Depth matters only when it’s needed
Henderson’s spring absence stirred conversation of what depth could mean this season. The group of Henderson, Williams, Hayden, Chip Trayanum and Evan Pryor, who is coming back from a lost season because of a knee injury, is talented. They can all contribute. They expand the playbook.
But when this season ends, will Alford be saying anything like this: “We needed every bit of depth that we could have last year.”
Not if Henderson stays on his feet. Because this is what Alford wants: “Hopefully that doesn’t repeat itself.”
Still, Alford is glad he can say this: “It’s always good to have depth, and competition makes everybody rise. Everyone has different skill sets and traits that they’re better at than maybe some others, and that’s our job as coaches to put them in the best situation to help our football team.”
That’s what coaches say in the offseason. They must speak that way coming off a season when depth mattered. While one theory sees Henderson and Williams as co-No. 1s, that’s a hard sell given the history.
Williams is a fan favorite and an excellent running back, but he is the clear No. 2. There is more chance that Trayanum will steal carries from Williams than Williams will steal carries from Henderson. Everyone wants to see what Pryor has, and we might see it in the role Xavier Johnson filled last year. Hayden, however, might have to wait his turn.
‘Feel like myself again’
Henderson was on the practice field this spring but didn’t participate in any live scrimmage situations. Instead, we saw a little bit of Williams and a lot of Hayden and Trayanum, who were impressive.

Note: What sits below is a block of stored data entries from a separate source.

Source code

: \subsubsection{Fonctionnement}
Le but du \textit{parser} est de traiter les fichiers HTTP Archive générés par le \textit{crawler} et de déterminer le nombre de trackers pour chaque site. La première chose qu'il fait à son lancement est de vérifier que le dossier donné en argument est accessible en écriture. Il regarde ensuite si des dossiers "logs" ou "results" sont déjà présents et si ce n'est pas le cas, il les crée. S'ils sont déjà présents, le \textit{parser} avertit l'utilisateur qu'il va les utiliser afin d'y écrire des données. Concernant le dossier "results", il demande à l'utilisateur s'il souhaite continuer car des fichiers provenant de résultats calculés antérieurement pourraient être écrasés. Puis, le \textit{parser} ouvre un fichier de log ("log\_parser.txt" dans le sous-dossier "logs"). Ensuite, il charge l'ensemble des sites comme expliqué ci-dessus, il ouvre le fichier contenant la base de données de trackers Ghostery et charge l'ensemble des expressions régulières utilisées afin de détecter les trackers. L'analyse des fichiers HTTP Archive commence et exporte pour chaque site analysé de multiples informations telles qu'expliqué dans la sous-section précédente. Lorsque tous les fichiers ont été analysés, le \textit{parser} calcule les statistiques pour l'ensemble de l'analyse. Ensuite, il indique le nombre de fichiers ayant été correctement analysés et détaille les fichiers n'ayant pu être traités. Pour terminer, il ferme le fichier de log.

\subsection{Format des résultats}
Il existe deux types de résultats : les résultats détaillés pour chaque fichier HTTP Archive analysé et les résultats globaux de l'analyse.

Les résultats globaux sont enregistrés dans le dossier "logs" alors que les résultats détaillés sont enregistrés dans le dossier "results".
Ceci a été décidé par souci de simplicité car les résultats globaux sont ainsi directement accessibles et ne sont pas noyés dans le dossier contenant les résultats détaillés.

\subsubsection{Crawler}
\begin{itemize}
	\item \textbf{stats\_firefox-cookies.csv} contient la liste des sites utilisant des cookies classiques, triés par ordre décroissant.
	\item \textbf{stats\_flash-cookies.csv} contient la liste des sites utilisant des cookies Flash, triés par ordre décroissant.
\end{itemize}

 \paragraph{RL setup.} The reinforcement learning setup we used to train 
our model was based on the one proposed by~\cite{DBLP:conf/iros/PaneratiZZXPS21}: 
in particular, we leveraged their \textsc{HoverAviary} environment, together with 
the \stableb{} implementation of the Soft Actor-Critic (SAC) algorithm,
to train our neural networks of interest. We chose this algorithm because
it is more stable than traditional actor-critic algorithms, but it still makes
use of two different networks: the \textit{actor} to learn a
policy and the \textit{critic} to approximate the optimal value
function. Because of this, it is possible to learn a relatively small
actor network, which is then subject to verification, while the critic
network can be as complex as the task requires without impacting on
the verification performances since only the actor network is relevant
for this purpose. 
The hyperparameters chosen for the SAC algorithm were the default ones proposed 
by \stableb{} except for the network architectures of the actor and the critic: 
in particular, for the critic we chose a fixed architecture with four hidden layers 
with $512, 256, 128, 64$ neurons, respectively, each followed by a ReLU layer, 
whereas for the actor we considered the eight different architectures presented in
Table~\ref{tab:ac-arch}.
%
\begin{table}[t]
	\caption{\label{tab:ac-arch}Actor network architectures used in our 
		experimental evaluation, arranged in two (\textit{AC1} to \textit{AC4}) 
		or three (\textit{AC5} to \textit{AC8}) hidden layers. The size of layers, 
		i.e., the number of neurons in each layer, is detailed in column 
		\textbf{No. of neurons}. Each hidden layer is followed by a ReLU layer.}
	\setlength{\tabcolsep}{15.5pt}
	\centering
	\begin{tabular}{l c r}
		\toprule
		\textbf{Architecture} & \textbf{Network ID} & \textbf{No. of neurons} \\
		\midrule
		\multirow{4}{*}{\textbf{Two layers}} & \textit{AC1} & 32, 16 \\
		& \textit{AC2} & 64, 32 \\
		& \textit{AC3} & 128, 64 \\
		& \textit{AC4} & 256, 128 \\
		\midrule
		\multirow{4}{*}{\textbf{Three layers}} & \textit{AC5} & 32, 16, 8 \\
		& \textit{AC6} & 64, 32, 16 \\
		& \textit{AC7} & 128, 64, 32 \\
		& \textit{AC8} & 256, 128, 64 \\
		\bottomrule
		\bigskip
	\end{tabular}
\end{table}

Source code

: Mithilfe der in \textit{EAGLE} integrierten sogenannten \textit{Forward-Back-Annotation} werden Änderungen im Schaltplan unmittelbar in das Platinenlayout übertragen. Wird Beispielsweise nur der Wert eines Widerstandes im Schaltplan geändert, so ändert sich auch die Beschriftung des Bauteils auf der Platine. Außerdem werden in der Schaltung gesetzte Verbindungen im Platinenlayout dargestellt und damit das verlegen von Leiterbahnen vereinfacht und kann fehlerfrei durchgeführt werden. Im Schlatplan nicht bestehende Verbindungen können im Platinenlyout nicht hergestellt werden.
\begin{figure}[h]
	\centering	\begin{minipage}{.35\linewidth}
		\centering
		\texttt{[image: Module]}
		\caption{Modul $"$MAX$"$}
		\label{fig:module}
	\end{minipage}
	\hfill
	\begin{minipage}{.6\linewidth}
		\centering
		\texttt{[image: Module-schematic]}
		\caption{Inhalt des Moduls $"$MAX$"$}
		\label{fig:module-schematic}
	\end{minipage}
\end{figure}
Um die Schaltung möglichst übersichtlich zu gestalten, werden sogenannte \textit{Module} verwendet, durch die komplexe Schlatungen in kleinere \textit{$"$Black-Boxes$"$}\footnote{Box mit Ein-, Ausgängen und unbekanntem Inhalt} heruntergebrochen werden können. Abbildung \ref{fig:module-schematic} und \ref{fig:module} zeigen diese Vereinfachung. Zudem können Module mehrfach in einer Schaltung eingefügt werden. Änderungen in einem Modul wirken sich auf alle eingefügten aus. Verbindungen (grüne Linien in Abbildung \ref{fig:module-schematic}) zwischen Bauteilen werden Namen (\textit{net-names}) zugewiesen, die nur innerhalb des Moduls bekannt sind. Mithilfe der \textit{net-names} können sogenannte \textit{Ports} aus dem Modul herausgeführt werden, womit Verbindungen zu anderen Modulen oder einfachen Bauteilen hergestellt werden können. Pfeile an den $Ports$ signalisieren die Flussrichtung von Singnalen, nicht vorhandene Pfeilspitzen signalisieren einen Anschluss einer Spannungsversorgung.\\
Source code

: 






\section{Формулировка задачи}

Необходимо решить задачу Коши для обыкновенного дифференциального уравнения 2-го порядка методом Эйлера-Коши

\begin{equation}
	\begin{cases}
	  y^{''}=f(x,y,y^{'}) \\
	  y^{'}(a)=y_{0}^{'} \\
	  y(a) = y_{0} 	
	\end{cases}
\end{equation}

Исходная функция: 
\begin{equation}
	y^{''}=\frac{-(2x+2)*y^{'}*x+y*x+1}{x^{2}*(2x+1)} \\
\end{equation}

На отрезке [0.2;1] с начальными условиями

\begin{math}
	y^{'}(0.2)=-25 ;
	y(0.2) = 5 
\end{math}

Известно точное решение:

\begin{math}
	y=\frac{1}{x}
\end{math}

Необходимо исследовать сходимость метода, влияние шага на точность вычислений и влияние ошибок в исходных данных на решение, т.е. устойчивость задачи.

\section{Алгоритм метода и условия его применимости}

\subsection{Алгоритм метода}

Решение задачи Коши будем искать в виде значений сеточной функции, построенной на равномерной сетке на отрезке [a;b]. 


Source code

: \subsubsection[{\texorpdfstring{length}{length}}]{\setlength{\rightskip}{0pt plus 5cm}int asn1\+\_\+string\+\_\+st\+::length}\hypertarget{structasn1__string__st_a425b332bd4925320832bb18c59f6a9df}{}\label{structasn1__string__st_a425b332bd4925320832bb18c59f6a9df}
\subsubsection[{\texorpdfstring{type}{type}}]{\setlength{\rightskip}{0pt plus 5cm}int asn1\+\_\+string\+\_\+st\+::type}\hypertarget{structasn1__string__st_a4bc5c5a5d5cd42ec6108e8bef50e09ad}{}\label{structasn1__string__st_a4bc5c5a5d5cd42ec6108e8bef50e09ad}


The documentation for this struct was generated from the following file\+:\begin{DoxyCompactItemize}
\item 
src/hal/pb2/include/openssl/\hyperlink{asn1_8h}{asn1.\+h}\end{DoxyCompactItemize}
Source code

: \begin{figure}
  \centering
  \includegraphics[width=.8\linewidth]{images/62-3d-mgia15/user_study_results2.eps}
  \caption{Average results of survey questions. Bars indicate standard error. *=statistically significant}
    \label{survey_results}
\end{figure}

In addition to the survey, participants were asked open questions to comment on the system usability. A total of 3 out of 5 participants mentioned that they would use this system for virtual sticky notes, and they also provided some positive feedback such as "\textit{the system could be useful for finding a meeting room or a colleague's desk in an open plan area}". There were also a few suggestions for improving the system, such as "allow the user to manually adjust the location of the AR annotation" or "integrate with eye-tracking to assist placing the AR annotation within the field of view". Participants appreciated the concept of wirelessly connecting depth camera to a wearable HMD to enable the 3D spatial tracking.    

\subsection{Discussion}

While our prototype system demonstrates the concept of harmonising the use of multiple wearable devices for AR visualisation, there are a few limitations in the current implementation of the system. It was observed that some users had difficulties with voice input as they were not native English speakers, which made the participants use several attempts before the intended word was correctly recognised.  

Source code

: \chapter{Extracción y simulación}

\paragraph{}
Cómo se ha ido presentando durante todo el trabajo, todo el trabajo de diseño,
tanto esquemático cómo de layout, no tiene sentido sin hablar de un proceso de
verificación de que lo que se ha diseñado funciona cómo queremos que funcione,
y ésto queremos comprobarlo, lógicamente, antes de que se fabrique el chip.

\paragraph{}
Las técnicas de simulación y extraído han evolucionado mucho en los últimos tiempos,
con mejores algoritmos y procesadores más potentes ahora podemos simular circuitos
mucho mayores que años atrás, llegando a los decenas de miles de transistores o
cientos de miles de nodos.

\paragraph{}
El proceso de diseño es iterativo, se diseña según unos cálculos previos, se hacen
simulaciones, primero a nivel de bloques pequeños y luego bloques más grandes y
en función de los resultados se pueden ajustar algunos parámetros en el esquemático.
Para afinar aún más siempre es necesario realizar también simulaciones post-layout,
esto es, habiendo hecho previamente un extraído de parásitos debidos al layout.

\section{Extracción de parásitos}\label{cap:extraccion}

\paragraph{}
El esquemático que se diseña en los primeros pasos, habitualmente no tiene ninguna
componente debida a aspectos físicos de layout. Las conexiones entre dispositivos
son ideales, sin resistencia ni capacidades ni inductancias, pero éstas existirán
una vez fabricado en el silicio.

Henderson probably could have played but why risk it when you know what you’ve got.
“I feel like I’m 100 percent,” Henderson said in early April. “I’m running full speed, I’m back to cutting. I’m just finally being able to feel like myself again, get that confidence back and get going again.”
That’s a huge difference from his sophomore season challenges. He didn’t practice much once he broke that bone for the first time. He couldn’t perform the way he knew he could or the way the team needed.
He went into games wondering: “Will I be able to just cut again? Will I be able to be full speed again? Will I be able to just be myself? That affected me a lot.”
To be what his talent says he can be would put Henderson back in the national conversation. It will set up storylines of RB vs. RB against Penn State, Wisconsin and Michigan. And as mercurial as the Heisman Trophy talk can be, a fast start to the season would put him in that conversation.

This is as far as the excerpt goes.